__WHAT YOU WILL DO__
What are the lines from the top of the entries through the one with "Skoro jego dziedzina"? Write them out exactly, with no pictures.

__Stored data__
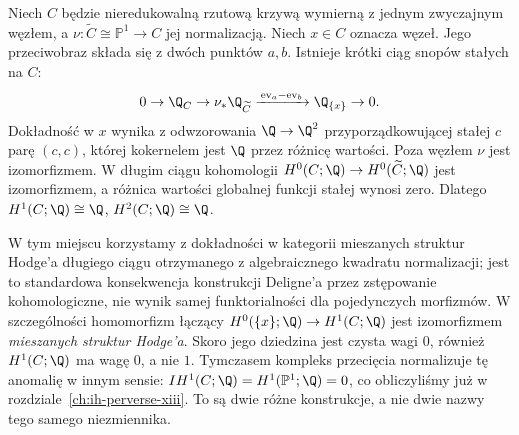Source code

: \begin{przyklad}
\label{ex:nodal-mhs-xiv}
Niech $C$ będzie nieredukowalną rzutową krzywą
wymierną z jednym zwyczajnym węzłem, a
$\nu:\widetilde C\cong\mathbb P^1\to C$ jej normalizacją.
Niech $x\in C$ oznacza węzeł.
Jego przeciwobraz składa się z dwóch punktów $a,b$.
Istnieje krótki ciąg snopów stałych na $C$:
\[
0\to\Q_C\to\nu_*\Q_{\widetilde C}
\xrightarrow{\,\mathrm{ev}_a-\mathrm{ev}_b\,}
\Q_{\{x\}}\to0.
\]
Dokładność w $x$ wynika z odwzorowania $\Q\to\Q^2$
przyporządkowującej stałej $c$ parę $(c,c)$,
której kokernelem jest $\Q$ przez różnicę wartości.
Poza węzłem $\nu$ jest izomorfizmem.
W długim ciągu kohomologii $H^0(C;\Q)\to
H^0(\widetilde C;\Q)$ jest izomorfizmem,
a różnica wartości globalnej funkcji stałej
wynosi zero. Dlatego
$H^1(C;\Q)\cong\Q$,
$H^2(C;\Q)\cong\Q$.

W tym miejscu korzystamy z dokładności
w kategorii mieszanych struktur Hodge'a długiego ciągu
otrzymanego z algebraicznego kwadratu normalizacji;
jest to standardowa konsekwencja konstrukcji Deligne'a
przez zstępowanie kohomologiczne, nie wynik samej
funktorialności dla pojedynczych morfizmów.
W szczególności homomorfizm łączący
$H^0(\{x\};\Q)\to H^1(C;\Q)$ jest izomorfizmem
\emph{mieszanych struktur Hodge'a}.
Skoro jego dziedzina jest czysta wagi $0$,
również $H^1(C;\Q)$ ma wagę $0$, a nie $1$.
Tymczasem kompleks przecięcia normalizuje tę
anomalię w innym sensie:
$IH^1(C;\Q)=H^1(\mathbb P^1;\Q)=0$,
co obliczyliśmy już w rozdziale~\ref{ch:ih-perverse-xiii}.
To są dwie różne konstrukcje, a nie dwie nazwy
tego samego niezmiennika.
\end{przyklad}

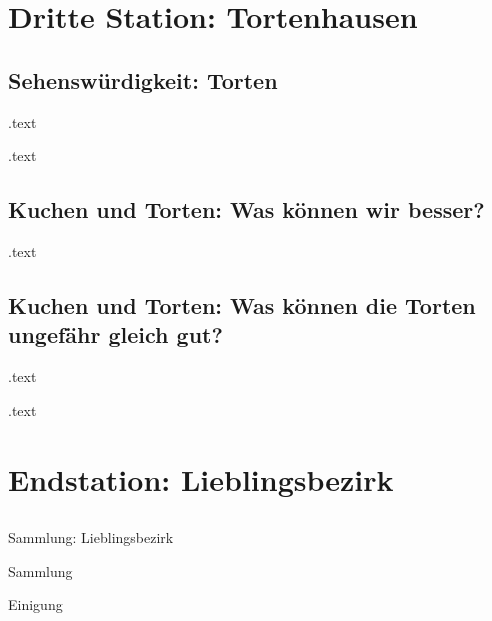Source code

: \documentclass[pdf]{beamer}
\begin{document}
	\section{Dritte Station: Tortenhausen}
		\subsection{Sehenswürdigkeit: Torten}
			\begin{frame}
				.text
			\end{frame}
			\begin{frame}
				.text
			\end{frame}
		\subsection{Kuchen und Torten: Was können wir besser?}
			\begin{frame}
				.text
			\end{frame}
		\subsection{Kuchen und Torten: Was können die Torten ungefähr gleich gut?}
			\begin{frame}
				.text
			\end{frame}
			\begin{frame}
				.text
			\end{frame}
	\section{Endstation: Lieblingsbezirk}
	\subsection*{}
		\begin{frame}
			\centering
			Sammlung: Lieblingsbezirk
		\end{frame}
		\begin{frame}
			\centering
			\Large{Sammlung}
		\end{frame}
		\begin{frame}
			\centering
			\Large{Einigung}
		\end{frame}
\end{document}
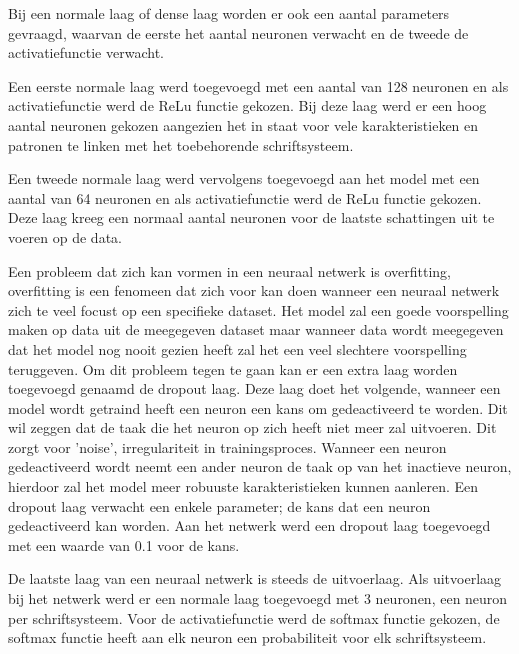 Bij een normale laag of dense laag worden er ook een aantal parameters gevraagd, waarvan de eerste het aantal neuronen verwacht en de tweede de activatiefunctie verwacht.

Een eerste normale laag werd toegevoegd met een aantal van 128 neuronen en als activatiefunctie werd de ReLu functie gekozen.
Bij deze laag werd er een hoog aantal neuronen gekozen aangezien het in staat voor vele karakteristieken en patronen te linken met het toebehorende schriftsysteem.

Een tweede normale laag werd vervolgens toegevoegd aan het model met een aantal van 64 neuronen en als activatiefunctie werd de ReLu functie gekozen.
Deze laag kreeg een normaal aantal neuronen voor de laatste schattingen uit te voeren op de data.

Een probleem dat zich kan vormen in een neuraal netwerk is overfitting,
overfitting is een fenomeen dat zich voor kan doen wanneer een neuraal netwerk zich te veel focust op een specifieke dataset.
Het model zal een goede voorspelling maken op data uit de meegegeven dataset maar wanneer data wordt meegegeven dat het model nog nooit gezien heeft zal het een veel slechtere voorspelling teruggeven.
Om dit probleem tegen te gaan kan er een extra laag worden toegevoegd genaamd de dropout laag.
Deze laag doet het volgende, wanneer een model wordt getraind heeft een neuron een kans om gedeactiveerd te worden.
Dit wil zeggen dat de taak die het neuron op zich heeft niet meer zal uitvoeren.
Dit zorgt voor 'noise', irregulariteit in trainingsproces.
Wanneer een neuron gedeactiveerd wordt neemt een ander neuron de taak op van het inactieve neuron, hierdoor zal het model meer robuuste karakteristieken kunnen aanleren.
Een dropout laag verwacht een enkele parameter; de kans dat een neuron gedeactiveerd kan worden.
Aan het netwerk werd een dropout laag toegevoegd met een waarde van 0.1 voor de kans.

De laatste laag van een neuraal netwerk is steeds de uitvoerlaag.
Als uitvoerlaag bij het netwerk werd er een normale laag toegevoegd met 3 neuronen, een neuron per schriftsysteem.
Voor de activatiefunctie werd de softmax functie gekozen, de softmax functie heeft aan elk neuron een probabiliteit voor elk schriftsysteem.

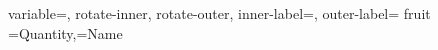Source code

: \documentclass[12pt]{article}
\begin{document}
\DTLpiechart
{
 variable=\Quantity,
 rotate-inner,
 rotate-outer,
 inner-label=\DTLpiepercent,
 outer-label=\Name
}
{fruit}%
{\Quantity=Quantity,\Name=Name} 
\end{document}
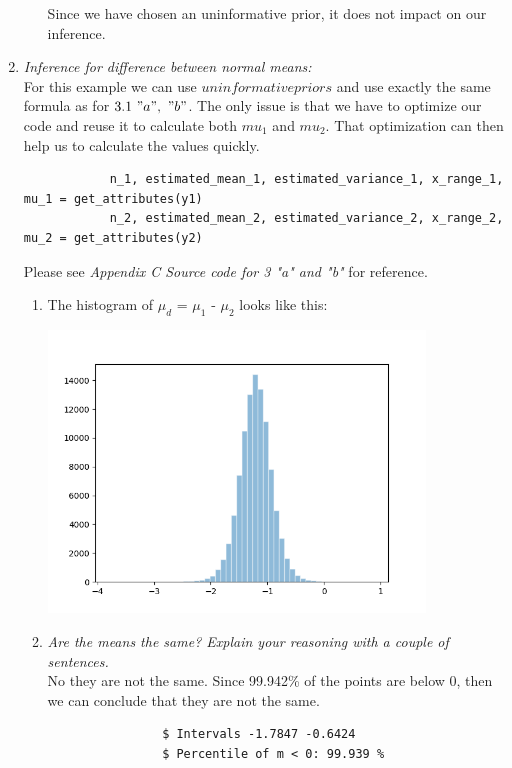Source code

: \documentclass[11pt,a4paper,english]{article}
\begin{document}
\begin{enumerate}
\begin{enumerate}[label=\alph*.]
              Since we have chosen an uninformative prior, it does not impact on our
              inference.
          \end{enumerate}

        \item \textit{Inference for difference between normal means:}\\
          For this example we can use $uninformative priors$ and use exactly the same formula
          as for $3.1\ "a",\ "b"$. The only issue is that we have to optimize our code and
          reuse it to calculate both $mu_1$ and $mu_2$. That optimization can then help us to
          calculate the values quickly.
          \begin{verbatim}
            n_1, estimated_mean_1, estimated_variance_1, x_range_1, mu_1 = get_attributes(y1)
            n_2, estimated_mean_2, estimated_variance_2, x_range_2, mu_2 = get_attributes(y2)
          \end{verbatim}
          Please see \textit{Appendix C  Source code for 3 "a" and "b"} for reference.

          \begin{enumerate}[label=\alph*.]
            \item The histogram of $\mu_d$ = $\mu_1$ - $\mu_2$ looks like this:

              \includegraphics[width=10cm]{3_3_a_histogram.png}

            \item \textit{Are the means the same? Explain your reasoning with a couple of sentences.}\\
              No they are not the same. Since 99.942\% of the points are below 0, then we can conclude that they are not the same.

              \begin{verbatim}
                $ Intervals -1.7847 -0.6424
                $ Percentile of m < 0: 99.939 %
              \end{verbatim}
          \end{enumerate}
      \end{enumerate}
\end{document}
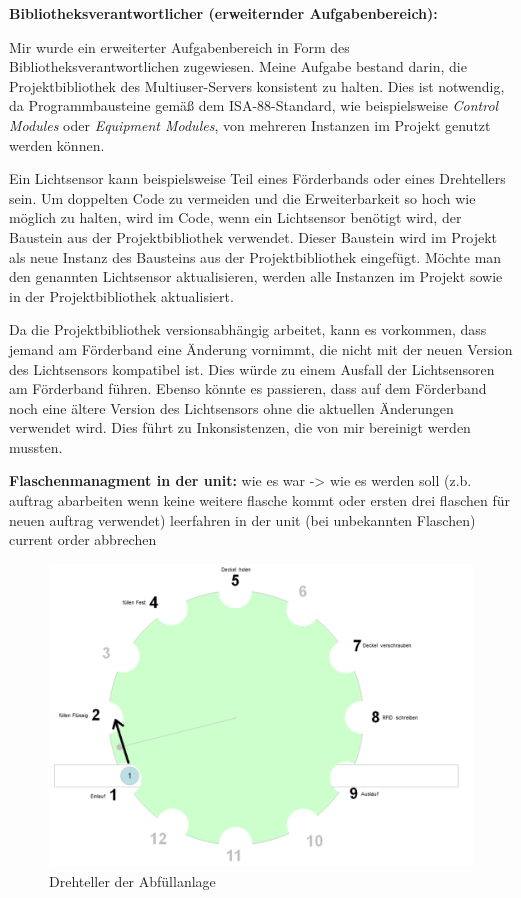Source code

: \textbf{Bibliotheksverantwortlicher (erweiternder Aufgabenbereich):} 

Mir wurde ein erweiterter Aufgabenbereich in Form des Bibliotheksverantwortlichen zugewiesen. Meine Aufgabe bestand darin, 
die Projektbibliothek des Multiuser-Servers konsistent zu halten. Dies ist notwendig, da Programmbausteine gemäß dem 
ISA-88-Standard, wie beispielsweise \textit{Control Modules} oder \textit{Equipment Modules}, von mehreren Instanzen im 
Projekt genutzt werden können.

Ein Lichtsensor kann beispielsweise Teil eines Förderbands oder eines Drehtellers sein. Um doppelten Code zu vermeiden und 
die Erweiterbarkeit so hoch wie möglich zu halten, wird im Code, wenn ein Lichtsensor benötigt wird, der Baustein aus der 
Projektbibliothek verwendet. Dieser Baustein wird im Projekt als neue Instanz des Bausteins aus der Projektbibliothek 
eingefügt. Möchte man den genannten Lichtsensor aktualisieren, werden alle Instanzen im Projekt sowie in der 
Projektbibliothek aktualisiert.

Da die Projektbibliothek versionsabhängig arbeitet, kann es vorkommen, dass jemand am Förderband eine Änderung vornimmt, die 
nicht mit der neuen Version des Lichtsensors kompatibel ist. Dies würde zu einem Ausfall der Lichtsensoren am Förderband 
führen. Ebenso könnte es passieren, dass auf dem Förderband noch eine ältere Version des Lichtsensors ohne die aktuellen 
Änderungen verwendet wird. Dies führt zu Inkonsistenzen, die von mir bereinigt werden mussten.

\textbf{Flaschenmanagment in der unit:} 
wie es war -> wie es werden soll (z.b. auftrag abarbeiten wenn keine weitere flasche kommt oder ersten drei flaschen für neuen auftrag verwendet)
leerfahren in der unit (bei unbekannten Flaschen)
current order abbrechen 

\begin{figure}[h!]
    \centering
    \includegraphics{figures/image.png}
    \caption{Drehteller der Abfüllanlage\cite{bee2022}} %
    \label{Drehteller} %
\end{figure}

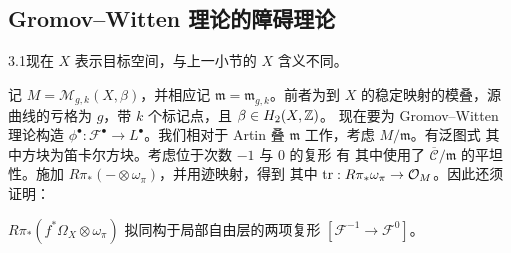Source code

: \subsection{Gromov--Witten 理论的障碍理论}
\begin{Warning}{3.1}现在 $X$ 表示目标空间，与上一小节的 $X$ 含义不同。\end{Warning}
记 $M=\mathcal M_{g,k}(X,\beta)$，并相应记 $\mathfrak m=\mathfrak m_{g,k}$。前者为到 $X$ 的稳定映射的模叠，源曲线的亏格为 $g$，带 $k$ 个标记点，且 $\beta\in H_2(X,\mathbb Z)$。
现在要为 Gromov--Witten 理论构造 $\phi^\bullet:\mathcal F^\bullet\to L^\bullet$。我们相对于 Artin 叠 $\mathfrak m$ 工作，考虑 $M/\mathfrak m$。有泛图式
其中方块为笛卡尔方块。考虑位于次数 $-1$ 与 $0$ 的复形
有
其中使用了 $\overline{\mathcal C}/\mathfrak m$ 的平坦性。施加 $R\pi_*(-\otimes\omega_\pi)$，并用迹映射，得到
其中 $\operatorname{tr}:R\pi_*\omega_\pi\to\mathcal O_M$。因此还须证明：
\begin{lemma}\label{lem:3.11}
$R\pi_*(f^*\Omega_X\otimes\omega_\pi)$ 拟同构于局部自由层的两项复形 $[\mathcal F^{-1}\to \mathcal F^0]$。
\end{lemma}
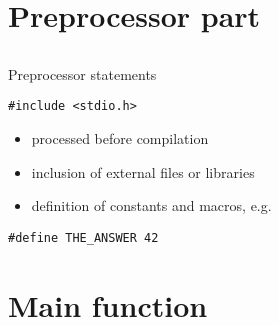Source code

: \section{Preprocessor part}
\subsection{}
\begin{frame}[fragile]{Preprocessor statements}
	\begin{lstlisting}
#include <stdio.h>
\end{lstlisting}
\begin{itemize}
	\item processed before compilation
	\item inclusion of external files or libraries
	\item definition of constants and macros, e.g.
\end{itemize}
\begin{lstlisting}[numbers=none]
#define THE_ANSWER 42
\end{lstlisting}
\end{frame}
\section{Main function}

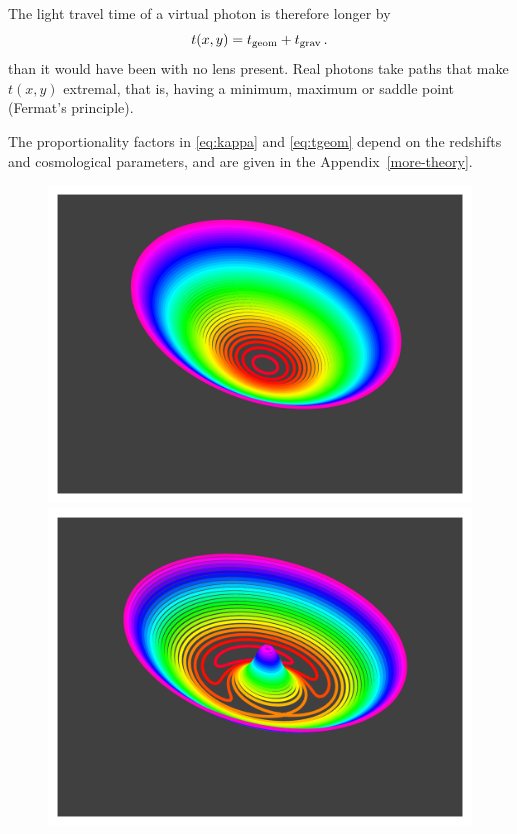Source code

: The light travel time of a virtual photon is therefore longer by
\begin{equation}  \label{eq:tarriv}
t(x,y) = t_{\rm geom} + t_{\rm grav} \,.
\end{equation}
than it would have been with no lens present.  Real photons take paths
that make $t(x,y)$ extremal, that is, having a minimum, maximum or
saddle point (Fermat's principle).

The proportionality factors in \eqref{eq:kappa} and \eqref{eq:tgeom}
depend on the redshifts and cosmological parameters, and are given in
the Appendix~\ref{more-theory}.

\begin{figure}
\centering
\includegraphics[width=\columnwidth]{fig/arriv_0}
\includegraphics[width=\columnwidth]{fig/arriv_1}

\end{figure}
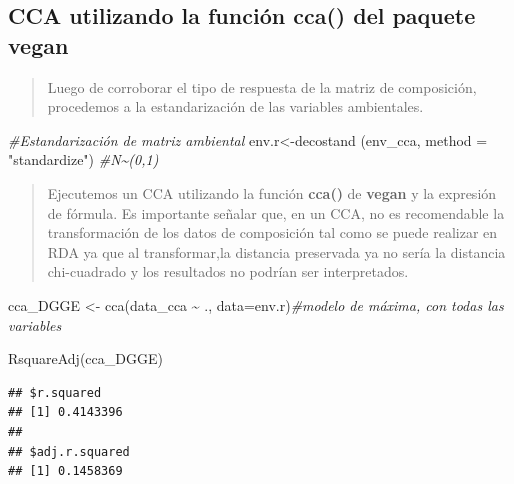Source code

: \documentclass[
]{book}
\newenvironment{Shaded}{\begin{snugshade}}{\end{snugshade}}
\newcommand{\AttributeTok}[1]{\textcolor[rgb]{0.77,0.63,0.00}{#1}}
\newcommand{\CommentTok}[1]{\textcolor[rgb]{0.56,0.35,0.01}{\textit{#1}}}
\newcommand{\FunctionTok}[1]{\textcolor[rgb]{0.00,0.00,0.00}{#1}}
\newcommand{\NormalTok}[1]{#1}
\newcommand{\OtherTok}[1]{\textcolor[rgb]{0.56,0.35,0.01}{#1}}
\newcommand{\SpecialCharTok}[1]{\textcolor[rgb]{0.00,0.00,0.00}{#1}}
\newcommand{\StringTok}[1]{\textcolor[rgb]{0.31,0.60,0.02}{#1}}
\begin{document}
\hypertarget{cca-utilizando-la-funciuxf3n-cca-del-paquete-vegan}{%
\subsection{\texorpdfstring{CCA utilizando la función \textbf{cca()} del paquete \textbf{vegan}}{CCA utilizando la función cca() del paquete vegan}}\label{cca-utilizando-la-funciuxf3n-cca-del-paquete-vegan}}

\begin{quote}
Luego de corroborar el tipo de respuesta de la matriz de composición, procedemos a la estandarización de las variables ambientales.
\end{quote}

\begin{Shaded}
\begin{Highlighting}[]
\CommentTok{\#Estandarización de matriz ambiental}
\NormalTok{env.r}\OtherTok{\textless{}{-}}\FunctionTok{decostand}\NormalTok{ (env\_cca, }\AttributeTok{method =} \StringTok{"standardize"}\NormalTok{) }\CommentTok{\#N\textasciitilde{}(0,1)}
\end{Highlighting}
\end{Shaded}

\begin{quote}
Ejecutemos un CCA utilizando la función \textbf{cca()} de \textbf{vegan} y la expresión de fórmula. Es importante señalar que, en un CCA, no es recomendable la transformación de los datos de composición tal como se puede realizar en RDA ya que al transformar,la distancia preservada ya no sería la distancia chi-cuadrado y los resultados no podrían ser interpretados.
\end{quote}

\begin{Shaded}
\begin{Highlighting}[]
\NormalTok{cca\_DGGE }\OtherTok{\textless{}{-}} \FunctionTok{cca}\NormalTok{(data\_cca }\SpecialCharTok{\textasciitilde{}}\NormalTok{ ., }\AttributeTok{data=}\NormalTok{env.r)}\CommentTok{\#modelo de máxima, con todas las variables}

\FunctionTok{RsquareAdj}\NormalTok{(cca\_DGGE) }
\end{Highlighting}
\end{Shaded}

\begin{verbatim}
## $r.squared
## [1] 0.4143396
## 
## $adj.r.squared
## [1] 0.1458369
\end{verbatim}
\end{document}
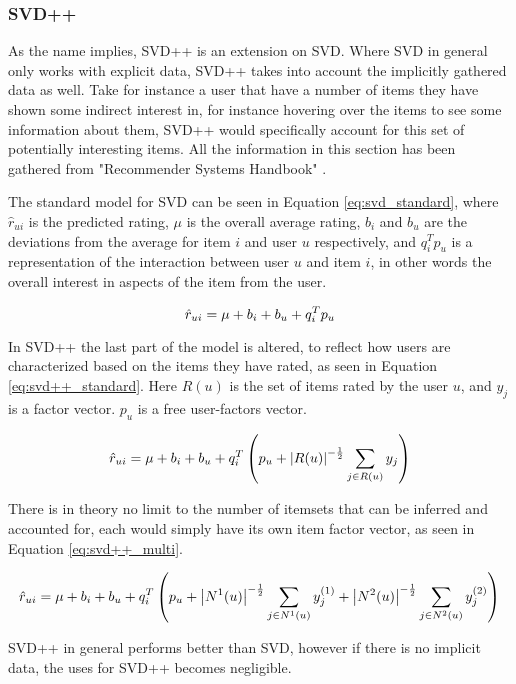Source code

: \subsubsection{SVD++} \label{bg:mf_svd++}
As the name implies, SVD++ is an extension on SVD. Where SVD in general only works with explicit data, SVD++ takes into account the implicitly gathered data as well. Take for instance a user that have a number of items they have shown some indirect interest in, for instance hovering over the items to see some information about them, SVD++ would specifically account for this set of potentially interesting items. All the information in this section has been gathered from "Recommender Systems Handbook" \cite{recsyshandbook}.


 
The standard model for SVD can be seen in Equation \ref{eq:svd_standard}, where $\hat{r}_{ui}$ is the predicted rating, $\mu$ is the overall average rating, $b_{i}$ and $b_{u}$ are the deviations from the average for item $i$ and user $u$ respectively, and $q_{i}^{T}p_{u}$ is a representation of the interaction between user $u$ and item $i$, in other words the overall interest in aspects of the item from the user.

\begin{equation} \label{eq:svd_standard}
\centering
\hat{r}_{ui} = \mu + b_{i} + b_{u} + q_{i}^{T}p_{u}
\end{equation}

In SVD++ the last part of the model is altered, to reflect how users are characterized based on the items they have rated, as seen in Equation \ref{eq:svd++_standard}. Here $R(u)$ is the set of items rated by the user $u$, and $y_{j}$ is a factor vector. $p_{u}$ is a free user-factors vector.

\begin{equation} \label{eq:svd++_standard}
\centering
\hat{r}_{ui} = \mu + b_{i} + b_{u} + q_{i}^{T}\left (p_{u} + \left | R(u) \right |^{-\frac{1}{2}} \sum_{j\in R(u)} y_{j} \right )
\end{equation}

There is in theory no limit to the number of itemsets that can be inferred and accounted for, each would simply have its own item factor vector, as seen in Equation \ref{eq:svd++_multi}.

\begin{equation} \label{eq:svd++_multi}
\centering
\hat{r}_{ui} = \mu + b_{i} + b_{u} + q_{i}^{T}\left (p_{u} + \left | N^{1}(u) \right |^{-\frac{1}{2}} \sum_{j\in N^{1}(u)} y_{j}^{(1)} + \left | N^{2}(u) \right |^{-\frac{1}{2}} \sum_{j\in N^{2}(u)} y_{j}^{(2)} \right )
\end{equation}

SVD++ in general performs better than SVD, however if there is no implicit data, the uses for SVD++ becomes negligible.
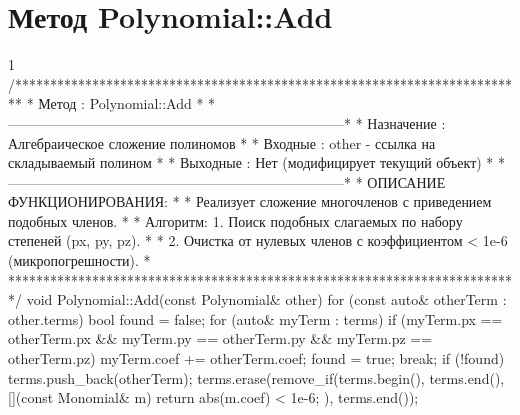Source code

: \section{Метод Polynomial::Add}
\footnotesize
\begin{listing}{1}
/*************************************************************************
* Метод         : Polynomial::Add                                        *
*------------------------------------------------------------------------*
* Назначение    : Алгебраическое сложение полиномов                      *
* Входные       : other - ссылка на складываемый полином                 *
* Выходные      : Нет (модифицирует текущий объект)                      *
*------------------------------------------------------------------------*
* ОПИСАНИЕ ФУНКЦИОНИРОВАНИЯ:                                             *
* Реализует сложение многочленов с приведением подобных членов.           *
* Алгоритм: 1. Поиск подобных слагаемых по набору степеней (px, py, pz).  *
* 2. Очистка от нулевых членов с коэффициентом < 1e-6 (микропогрешности). *
*************************************************************************/
void Polynomial::Add(const Polynomial& other) {
    for (const auto& otherTerm : other.terms) {
        bool found = false;
        for (auto& myTerm : terms) {
            if (myTerm.px == otherTerm.px && myTerm.py == otherTerm.py && 
                myTerm.pz == otherTerm.pz) {
                myTerm.coef += otherTerm.coef; found = true; break;
            }
        }
        if (!found) terms.push_back(otherTerm);
    }
    terms.erase(remove_if(terms.begin(), terms.end(), 
        [](const Monomial& m) { return abs(m.coef) < 1e-6; }), 
        terms.end());
}
\end{listing}
\normalsize

\pagebreak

__TASK RESULT__
Source code

: \begin{przyklad}
\label{ex:nodal-mhs-xiv}
Niech $C$ będzie nieredukowalną rzutową krzywą
wymierną z jednym zwyczajnym węzłem, a
$\nu:\widetilde C\cong\mathbb P^1\to C$ jej normalizacją.
Niech $x\in C$ oznacza węzeł.
Jego przeciwobraz składa się z dwóch punktów $a,b$.
Istnieje krótki ciąg snopów stałych na $C$:
\[
0\to\Q_C\to\nu_*\Q_{\widetilde C}
\xrightarrow{\,\mathrm{ev}_a-\mathrm{ev}_b\,}
\Q_{\{x\}}\to0.
\]
Dokładność w $x$ wynika z odwzorowania $\Q\to\Q^2$
przyporządkowującej stałej $c$ parę $(c,c)$,
której kokernelem jest $\Q$ przez różnicę wartości.
Poza węzłem $\nu$ jest izomorfizmem.
W długim ciągu kohomologii $H^0(C;\Q)\to
H^0(\widetilde C;\Q)$ jest izomorfizmem,
a różnica wartości globalnej funkcji stałej
wynosi zero. Dlatego
$H^1(C;\Q)\cong\Q$,
$H^2(C;\Q)\cong\Q$.

W tym miejscu korzystamy z dokładności
w kategorii mieszanych struktur Hodge'a długiego ciągu
otrzymanego z algebraicznego kwadratu normalizacji;
jest to standardowa konsekwencja konstrukcji Deligne'a
przez zstępowanie kohomologiczne, nie wynik samej
funktorialności dla pojedynczych morfizmów.
W szczególności homomorfizm łączący
$H^0(\{x\};\Q)\to H^1(C;\Q)$ jest izomorfizmem
\emph{mieszanych struktur Hodge'a}.
Skoro jego dziedzina jest czysta wagi $0$,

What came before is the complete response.